Reaching Nirvana through reading ebooks

In last nights "Moving Toward Balance: 8 Weeks of Yoga with Rodney Yee" lesson (week 3, lesson 2), I did alternate Cobra and Downward Facing Dog poses. It was interesting because as I repeated this sequence throughout the lesson, I found myself thinking about the entire curvature of my backbend, especially the upper part of my back, which has a tendency to be very rigid. I could feel that thinking about the rounding of my entire back and trying to keep my legs active took the edge off of my lower back receiving most of the workload.

As I walked up and down the hall today at work, I found myself thinking about this, and as I walked, I had the sensation that my lower back even in the walking position seems to get more than its fair share of the workload. I concentrated on trying to give my upper back more of a backbend -- which to people with good posture it would seem more like my moving from a tendency to be hunched over, to a more upright position -- and felt that it helped to bring my spine upright into a more holistically balanced position.

I've had a funny revelation lately. I have had chronic sleep issues since my cancer treatments in 2001, due to all of the myriad of subsequent side effects and health issues that followed. I keep thinking that I need to resolve them the "spiritual" way, and use the awake time to put myself into a meditative state and clear my mind. The other night, I lay awake for about 3 or 4 hours. Finally I gave in, opened my ebook, read a page of it, and promptly fell asleep. When I told John about it in the morning, he said "if the ebook puts you to sleep immediately, why don't you just read it instead of laying there trying to meditate?" Now, I read my ebook to put me to sleep. If I wake up in the night, I read another page of it and then fall asleep within minutes. Another example of how I'm learning to live my life, not in the way that I try to put pressure on myself to (or feel pressure from the outside world to), but in the way that makes it work.

My question is, if I do not use this sleepless time to meditate, and instead us it to read ebooks, will it take more time for me and my subsequent lives to reach nirvana? A somewhat puzzling conundrum to me.

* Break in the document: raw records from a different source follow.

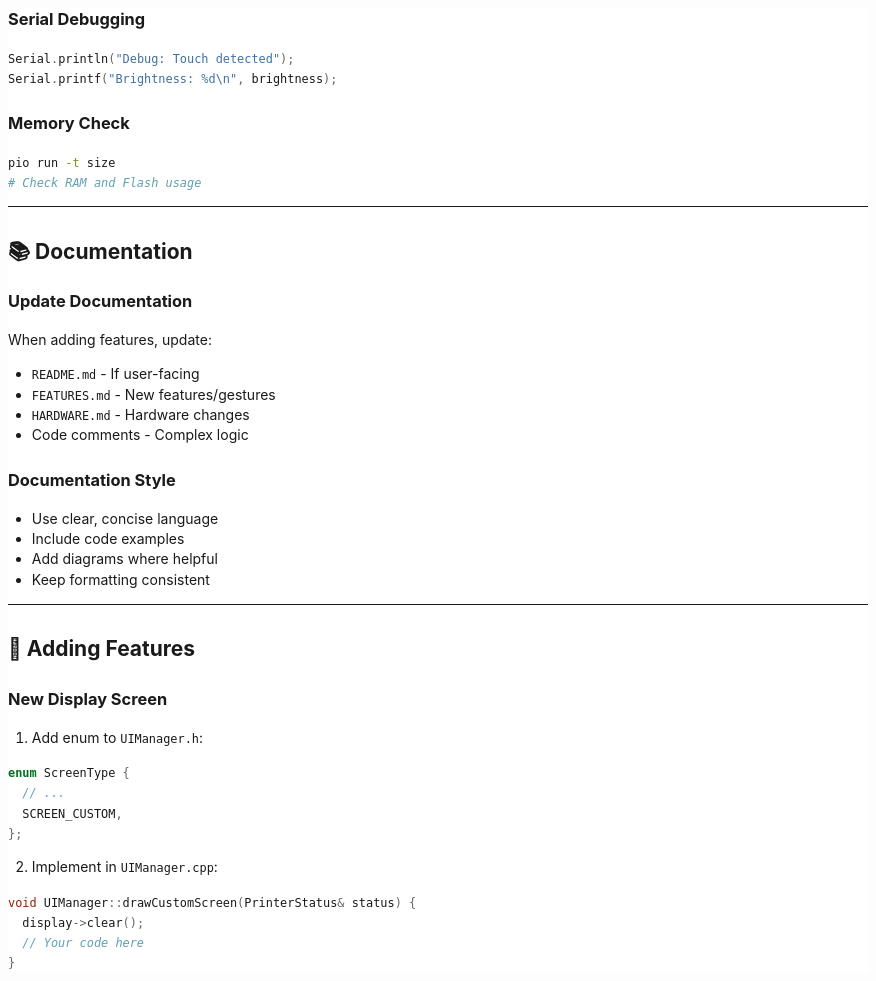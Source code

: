 ### Serial Debugging

```cpp
Serial.println("Debug: Touch detected");
Serial.printf("Brightness: %d\n", brightness);
```

### Memory Check

```bash
pio run -t size
# Check RAM and Flash usage
```

---

## 📚 Documentation

### Update Documentation

When adding features, update:

- `README.md` - If user-facing
- `FEATURES.md` - New features/gestures
- `HARDWARE.md` - Hardware changes
- Code comments - Complex logic

### Documentation Style

- Use clear, concise language
- Include code examples
- Add diagrams where helpful
- Keep formatting consistent

---

## 🎨 Adding Features

### New Display Screen

1. Add enum to `UIManager.h`:
```cpp
enum ScreenType {
  // ...
  SCREEN_CUSTOM,
};
```

2. Implement in `UIManager.cpp`:
```cpp
void UIManager::drawCustomScreen(PrinterStatus& status) {
  display->clear();
  // Your code here
}
```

This morning I did a full headstand, legs in the air. I didn't feel at all uneasy about doing it, and found a nice balance where I was able to relax the muscles in my neck. Afterwards I got up and started for the bathroom to brush my teeth, and then it occurred to me that coming out of a pose as demanding as a headstand should have a more gentle transition, so I went back into my office and did a child's pose for a minute. As I walked out of the office, I wondered whether getting the blood to my head would help me think better at work today.